**TASK DETAILS**
Below are some lines of data. Return all of them as they are.
··· RECORDS SHOWN
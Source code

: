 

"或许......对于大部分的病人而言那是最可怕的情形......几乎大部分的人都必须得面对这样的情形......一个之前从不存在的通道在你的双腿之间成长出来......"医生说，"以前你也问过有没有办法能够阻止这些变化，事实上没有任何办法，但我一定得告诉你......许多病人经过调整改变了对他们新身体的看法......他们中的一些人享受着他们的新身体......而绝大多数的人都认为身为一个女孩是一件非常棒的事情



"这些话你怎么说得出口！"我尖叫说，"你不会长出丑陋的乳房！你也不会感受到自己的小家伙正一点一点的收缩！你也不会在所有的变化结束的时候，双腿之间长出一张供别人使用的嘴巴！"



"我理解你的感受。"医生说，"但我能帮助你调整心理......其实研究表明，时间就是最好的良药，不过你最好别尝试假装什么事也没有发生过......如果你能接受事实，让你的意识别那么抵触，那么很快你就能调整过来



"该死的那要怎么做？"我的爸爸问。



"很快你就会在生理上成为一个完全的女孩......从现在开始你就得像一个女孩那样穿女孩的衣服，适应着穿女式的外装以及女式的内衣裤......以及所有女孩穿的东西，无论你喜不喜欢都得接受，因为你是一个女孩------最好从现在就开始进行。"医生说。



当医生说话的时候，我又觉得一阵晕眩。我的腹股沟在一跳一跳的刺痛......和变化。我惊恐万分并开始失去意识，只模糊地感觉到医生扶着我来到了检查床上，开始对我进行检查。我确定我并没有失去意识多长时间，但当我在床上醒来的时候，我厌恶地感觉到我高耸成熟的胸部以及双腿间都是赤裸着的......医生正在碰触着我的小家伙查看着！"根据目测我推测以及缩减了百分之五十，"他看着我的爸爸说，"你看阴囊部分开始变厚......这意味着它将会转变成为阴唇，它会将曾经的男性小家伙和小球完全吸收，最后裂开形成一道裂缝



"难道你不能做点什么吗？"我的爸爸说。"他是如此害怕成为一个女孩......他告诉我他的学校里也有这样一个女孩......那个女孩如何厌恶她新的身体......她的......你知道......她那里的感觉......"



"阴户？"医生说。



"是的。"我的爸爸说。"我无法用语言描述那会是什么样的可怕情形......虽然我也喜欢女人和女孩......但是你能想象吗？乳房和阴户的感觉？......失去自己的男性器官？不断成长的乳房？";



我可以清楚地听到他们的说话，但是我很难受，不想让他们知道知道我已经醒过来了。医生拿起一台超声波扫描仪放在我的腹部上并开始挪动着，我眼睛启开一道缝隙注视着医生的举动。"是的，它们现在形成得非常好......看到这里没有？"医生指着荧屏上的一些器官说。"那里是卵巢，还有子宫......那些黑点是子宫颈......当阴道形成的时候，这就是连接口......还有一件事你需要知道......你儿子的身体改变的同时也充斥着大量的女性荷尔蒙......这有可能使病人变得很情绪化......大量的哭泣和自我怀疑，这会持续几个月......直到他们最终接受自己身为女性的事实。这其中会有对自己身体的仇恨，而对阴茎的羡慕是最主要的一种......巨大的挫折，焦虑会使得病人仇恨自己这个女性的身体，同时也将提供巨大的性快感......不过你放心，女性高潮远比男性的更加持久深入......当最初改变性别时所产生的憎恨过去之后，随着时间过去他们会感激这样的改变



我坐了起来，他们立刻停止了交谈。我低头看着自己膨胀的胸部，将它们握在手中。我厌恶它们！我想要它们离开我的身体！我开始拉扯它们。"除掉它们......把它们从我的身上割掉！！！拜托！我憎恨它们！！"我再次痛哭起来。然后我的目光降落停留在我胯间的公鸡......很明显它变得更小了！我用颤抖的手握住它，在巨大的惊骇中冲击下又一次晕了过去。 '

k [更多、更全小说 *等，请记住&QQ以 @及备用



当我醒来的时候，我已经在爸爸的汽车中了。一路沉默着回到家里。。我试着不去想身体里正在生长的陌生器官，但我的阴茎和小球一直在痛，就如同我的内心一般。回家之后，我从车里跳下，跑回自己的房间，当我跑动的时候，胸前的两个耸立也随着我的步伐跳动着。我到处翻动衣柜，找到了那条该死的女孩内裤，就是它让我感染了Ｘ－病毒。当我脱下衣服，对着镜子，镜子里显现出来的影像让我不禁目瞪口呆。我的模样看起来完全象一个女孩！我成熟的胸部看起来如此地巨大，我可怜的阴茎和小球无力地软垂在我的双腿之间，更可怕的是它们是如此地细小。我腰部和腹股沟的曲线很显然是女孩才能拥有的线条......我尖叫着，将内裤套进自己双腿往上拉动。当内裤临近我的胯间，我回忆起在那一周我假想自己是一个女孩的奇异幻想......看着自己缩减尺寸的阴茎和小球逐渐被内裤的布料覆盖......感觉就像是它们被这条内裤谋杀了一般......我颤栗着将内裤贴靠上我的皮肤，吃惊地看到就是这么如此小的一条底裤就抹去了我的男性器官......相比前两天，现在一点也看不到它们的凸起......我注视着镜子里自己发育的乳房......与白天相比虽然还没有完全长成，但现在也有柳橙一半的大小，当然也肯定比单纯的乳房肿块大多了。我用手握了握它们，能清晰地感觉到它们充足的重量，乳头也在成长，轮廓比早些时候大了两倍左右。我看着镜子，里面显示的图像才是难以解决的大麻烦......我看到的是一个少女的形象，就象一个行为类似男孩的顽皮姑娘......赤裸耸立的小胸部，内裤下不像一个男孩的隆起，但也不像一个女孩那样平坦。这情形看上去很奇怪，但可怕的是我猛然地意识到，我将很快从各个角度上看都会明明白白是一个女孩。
······
**RESPONSE AREA**
Source code

: 

"或许......对于大部分的病人而言那是最可怕的情形......几乎大部分的人都必须得面对这样的情形......一个之前从不存在的通道在你的双腿之间成长出来......"医生说，"以前你也问过有没有办法能够阻止这些变化，事实上没有任何办法，但我一定得告诉你......许多病人经过调整改变了对他们新身体的看法......他们中的一些人享受着他们的新身体......而绝大多数的人都认为身为一个女孩是一件非常棒的事情



"这些话你怎么说得出口！"我尖叫说，"你不会长出丑陋的乳房！你也不会感受到自己的小家伙正一点一点的收缩！你也不会在所有的变化结束的时候，双腿之间长出一张供别人使用的嘴巴！"



"我理解你的感受。"医生说，"但我能帮助你调整心理......其实研究表明，时间就是最好的良药，不过你最好别尝试假装什么事也没有发生过......如果你能接受事实，让你的意识别那么抵触，那么很快你就能调整过来



"该死的那要怎么做？"我的爸爸问。



"很快你就会在生理上成为一个完全的女孩......从现在开始你就得像一个女孩那样穿女孩的衣服，适应着穿女式的外装以及女式的内衣裤......以及所有女孩穿的东西，无论你喜不喜欢都得接受，因为你是一个女孩------最好从现在就开始进行。"医生说。



当医生说话的时候，我又觉得一阵晕眩。我的腹股沟在一跳一跳的刺痛......和变化。我惊恐万分并开始失去意识，只模糊地感觉到医生扶着我来到了检查床上，开始对我进行检查。我确定我并没有失去意识多长时间，但当我在床上醒来的时候，我厌恶地感觉到我高耸成熟的胸部以及双腿间都是赤裸着的......医生正在碰触着我的小家伙查看着！"根据目测我推测以及缩减了百分之五十，"他看着我的爸爸说，"你看阴囊部分开始变厚......这意味着它将会转变成为阴唇，它会将曾经的男性小家伙和小球完全吸收，最后裂开形成一道裂缝



"难道你不能做点什么吗？"我的爸爸说。"他是如此害怕成为一个女孩......他告诉我他的学校里也有这样一个女孩......那个女孩如何厌恶她新的身体......她的......你知道......她那里的感觉......"



"阴户？"医生说。



"是的。"我的爸爸说。"我无法用语言描述那会是什么样的可怕情形......虽然我也喜欢女人和女孩......但是你能想象吗？乳房和阴户的感觉？......失去自己的男性器官？不断成长的乳房？";



我可以清楚地听到他们的说话，但是我很难受，不想让他们知道知道我已经醒过来了。医生拿起一台超声波扫描仪放在我的腹部上并开始挪动着，我眼睛启开一道缝隙注视着医生的举动。"是的，它们现在形成得非常好......看到这里没有？"医生指着荧屏上的一些器官说。"那里是卵巢，还有子宫......那些黑点是子宫颈......当阴道形成的时候，这就是连接口......还有一件事你需要知道......你儿子的身体改变的同时也充斥着大量的女性荷尔蒙......这有可能使病人变得很情绪化......大量的哭泣和自我怀疑，这会持续几个月......直到他们最终接受自己身为女性的事实。这其中会有对自己身体的仇恨，而对阴茎的羡慕是最主要的一种......巨大的挫折，焦虑会使得病人仇恨自己这个女性的身体，同时也将提供巨大的性快感......不过你放心，女性高潮远比男性的更加持久深入......当最初改变性别时所产生的憎恨过去之后，随着时间过去他们会感激这样的改变



我坐了起来，他们立刻停止了交谈。我低头看着自己膨胀的胸部，将它们握在手中。我厌恶它们！我想要它们离开我的身体！我开始拉扯它们。"除掉它们......把它们从我的身上割掉！！！拜托！我憎恨它们！！"我再次痛哭起来。然后我的目光降落停留在我胯间的公鸡......很明显它变得更小了！我用颤抖的手握住它，在巨大的惊骇中冲击下又一次晕了过去。 '

k [更多、更全小说 *等，请记住&QQ以 @及备用



当我醒来的时候，我已经在爸爸的汽车中了。一路沉默着回到家里。。我试着不去想身体里正在生长的陌生器官，但我的阴茎和小球一直在痛，就如同我的内心一般。回家之后，我从车里跳下，跑回自己的房间，当我跑动的时候，胸前的两个耸立也随着我的步伐跳动着。我到处翻动衣柜，找到了那条该死的女孩内裤，就是它让我感染了Ｘ－病毒。当我脱下衣服，对着镜子，镜子里显现出来的影像让我不禁目瞪口呆。我的模样看起来完全象一个女孩！我成熟的胸部看起来如此地巨大，我可怜的阴茎和小球无力地软垂在我的双腿之间，更可怕的是它们是如此地细小。我腰部和腹股沟的曲线很显然是女孩才能拥有的线条......我尖叫着，将内裤套进自己双腿往上拉动。当内裤临近我的胯间，我回忆起在那一周我假想自己是一个女孩的奇异幻想......看着自己缩减尺寸的阴茎和小球逐渐被内裤的布料覆盖......感觉就像是它们被这条内裤谋杀了一般......我颤栗着将内裤贴靠上我的皮肤，吃惊地看到就是这么如此小的一条底裤就抹去了我的男性器官......相比前两天，现在一点也看不到它们的凸起......我注视着镜子里自己发育的乳房......与白天相比虽然还没有完全长成，但现在也有柳橙一半的大小，当然也肯定比单纯的乳房肿块大多了。我用手握了握它们，能清晰地感觉到它们充足的重量，乳头也在成长，轮廓比早些时候大了两倍左右。我看着镜子，里面显示的图像才是难以解决的大麻烦......我看到的是一个少女的形象，就象一个行为类似男孩的顽皮姑娘......赤裸耸立的小胸部，内裤下不像一个男孩的隆起，但也不像一个女孩那样平坦。这情形看上去很奇怪，但可怕的是我猛然地意识到，我将很快从各个角度上看都会明明白白是一个女孩。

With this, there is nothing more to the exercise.